I'm feeling melancholy.
Yesterday I ate some chicken for lunch. It was left-over from the hospital, so it was a bit dry. Unfortunately, it got stuck in my esophagus. The pain was intense. I really WANTED to throw-up, and I did. But even that didn't help my distress. I laid down for an hour, and still felt the constant burn/pressure in my chest cavity. I sipped some water and the pain returned stronger. I finally broke down and called the bariatric center. I thought I perhaps had a stricture. But I didn't. It was just swollen from eating dry chicken. I was to suck on ice-chips for about 2 hours and then return to a liquid diet for the rest of the day. I'm back to "normal" today.
My mom is going home today. Dad came to get her last night. I LOVE seeing my father! But I am really going to miss my mother when she leaves. She is so nurturing. And she's a fun companion to be around. So I'm already missing her. I guess we all have to grow up and leave our mommys, but I don't want too.

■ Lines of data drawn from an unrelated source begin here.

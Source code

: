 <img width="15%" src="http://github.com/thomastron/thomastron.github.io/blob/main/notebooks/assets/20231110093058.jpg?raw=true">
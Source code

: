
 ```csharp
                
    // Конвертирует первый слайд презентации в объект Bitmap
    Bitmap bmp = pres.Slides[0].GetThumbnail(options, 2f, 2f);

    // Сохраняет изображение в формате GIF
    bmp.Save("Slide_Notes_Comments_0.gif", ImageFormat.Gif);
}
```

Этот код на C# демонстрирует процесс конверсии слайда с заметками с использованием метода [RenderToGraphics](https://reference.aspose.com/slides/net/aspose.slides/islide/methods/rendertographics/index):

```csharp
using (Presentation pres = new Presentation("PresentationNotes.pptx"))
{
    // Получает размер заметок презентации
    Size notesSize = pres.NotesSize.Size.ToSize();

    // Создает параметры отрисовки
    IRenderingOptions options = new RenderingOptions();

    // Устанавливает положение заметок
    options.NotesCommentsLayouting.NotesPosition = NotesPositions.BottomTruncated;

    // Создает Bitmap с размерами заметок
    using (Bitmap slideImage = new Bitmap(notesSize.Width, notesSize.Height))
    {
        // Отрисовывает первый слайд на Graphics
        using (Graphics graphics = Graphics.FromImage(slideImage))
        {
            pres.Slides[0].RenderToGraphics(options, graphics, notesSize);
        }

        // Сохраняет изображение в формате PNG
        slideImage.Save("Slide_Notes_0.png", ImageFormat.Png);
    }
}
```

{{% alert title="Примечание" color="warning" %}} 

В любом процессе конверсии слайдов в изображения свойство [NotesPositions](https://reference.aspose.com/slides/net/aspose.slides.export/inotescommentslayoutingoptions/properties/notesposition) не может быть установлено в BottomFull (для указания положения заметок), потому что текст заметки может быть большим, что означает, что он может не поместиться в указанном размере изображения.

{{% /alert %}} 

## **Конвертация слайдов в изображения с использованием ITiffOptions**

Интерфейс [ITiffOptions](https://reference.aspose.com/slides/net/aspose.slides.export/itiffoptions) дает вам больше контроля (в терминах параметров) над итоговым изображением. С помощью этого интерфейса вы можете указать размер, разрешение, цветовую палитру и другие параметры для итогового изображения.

The Gunderson's also left for the weekend. They are helping Joanne's parents move. So I am all alone.
It is time for reflexion and solitude. It's also proving to be a time for missing my husband and daughters. They are the light of my life.

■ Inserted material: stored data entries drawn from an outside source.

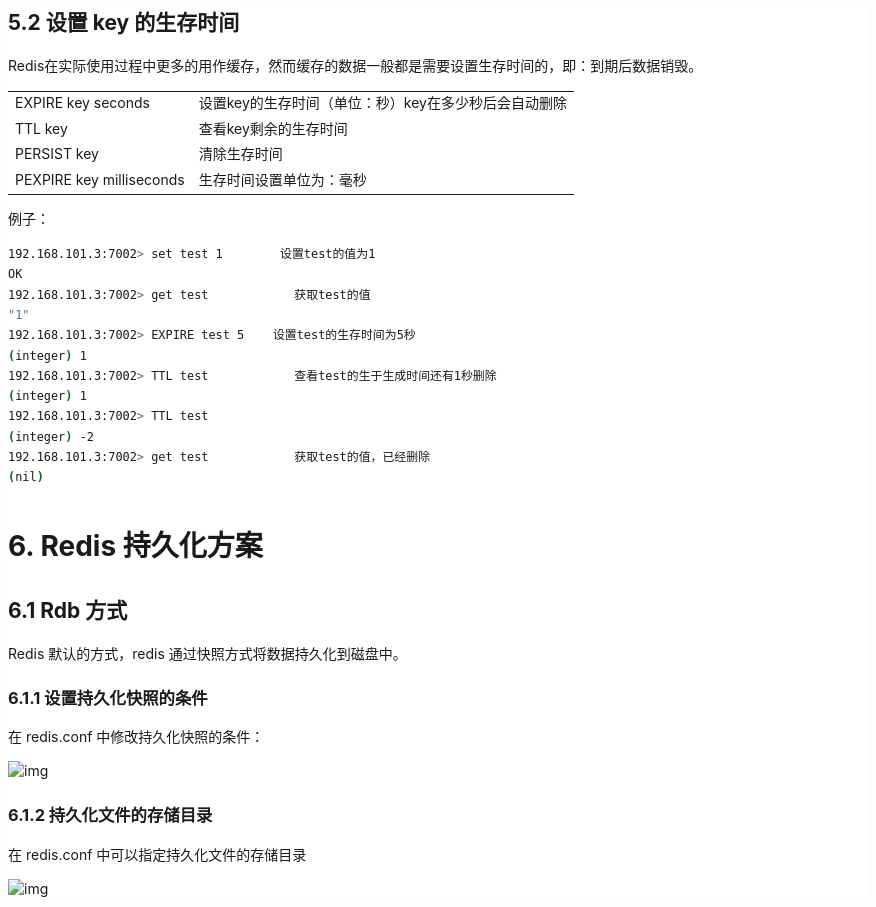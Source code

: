 ## 5.2 设置 key 的生存时间

Redis在实际使用过程中更多的用作缓存，然而缓存的数据一般都是需要设置生存时间的，即：到期后数据销毁。

|                          |                                                      |
| ------------------------ | ---------------------------------------------------- |
| EXPIRE key seconds       | 设置key的生存时间（单位：秒）key在多少秒后会自动删除 |
| TTL key                  | 查看key剩余的生存时间                                |
| PERSIST key              | 清除生存时间                                         |
| PEXPIRE key milliseconds | 生存时间设置单位为：毫秒                             |

例子：

```BASH
192.168.101.3:7002> set test 1        设置test的值为1
OK
192.168.101.3:7002> get test            获取test的值
"1"
192.168.101.3:7002> EXPIRE test 5    设置test的生存时间为5秒
(integer) 1
192.168.101.3:7002> TTL test            查看test的生于生成时间还有1秒删除
(integer) 1
192.168.101.3:7002> TTL test
(integer) -2
192.168.101.3:7002> get test            获取test的值，已经删除
(nil)
```

# 6. Redis 持久化方案

## 6.1 Rdb 方式

Redis 默认的方式，redis 通过快照方式将数据持久化到磁盘中。

### 6.1.1 设置持久化快照的条件

在 redis.conf 中修改持久化快照的条件：

![img](https://user-gold-cdn.xitu.io/2018/7/17/164a814fe0a1ada1?imageView2/0/w/1280/h/960/format/jpeg/ignore-error/1)



### 6.1.2 持久化文件的存储目录

在 redis.conf 中可以指定持久化文件的存储目录

![img](https://user-gold-cdn.xitu.io/2018/7/17/164a814fe1863fc4?imageView2/0/w/1280/h/960/format/jpeg/ignore-error/1)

Part of me wishes I had never had the surgery so I can be with them right now. I KNOW the gastric by-pass surgery was for my own good. I KNOW that it will add years to my life where I can be healthier and happier. I KNOW that it was a good thing for me to do. But I FEEL depressed that I'm not with my family right now. I FEEL down that this surgery recovery isn't easier. I FEEL forlorn about the food I have to eat (I really just don't want to eat at all - especially breakfast). I don't like my diet right now (chicken, fish, turkey and cottage cheese). It's bland.
OK, enough of my pity party. I'll be fine after I have a good cry....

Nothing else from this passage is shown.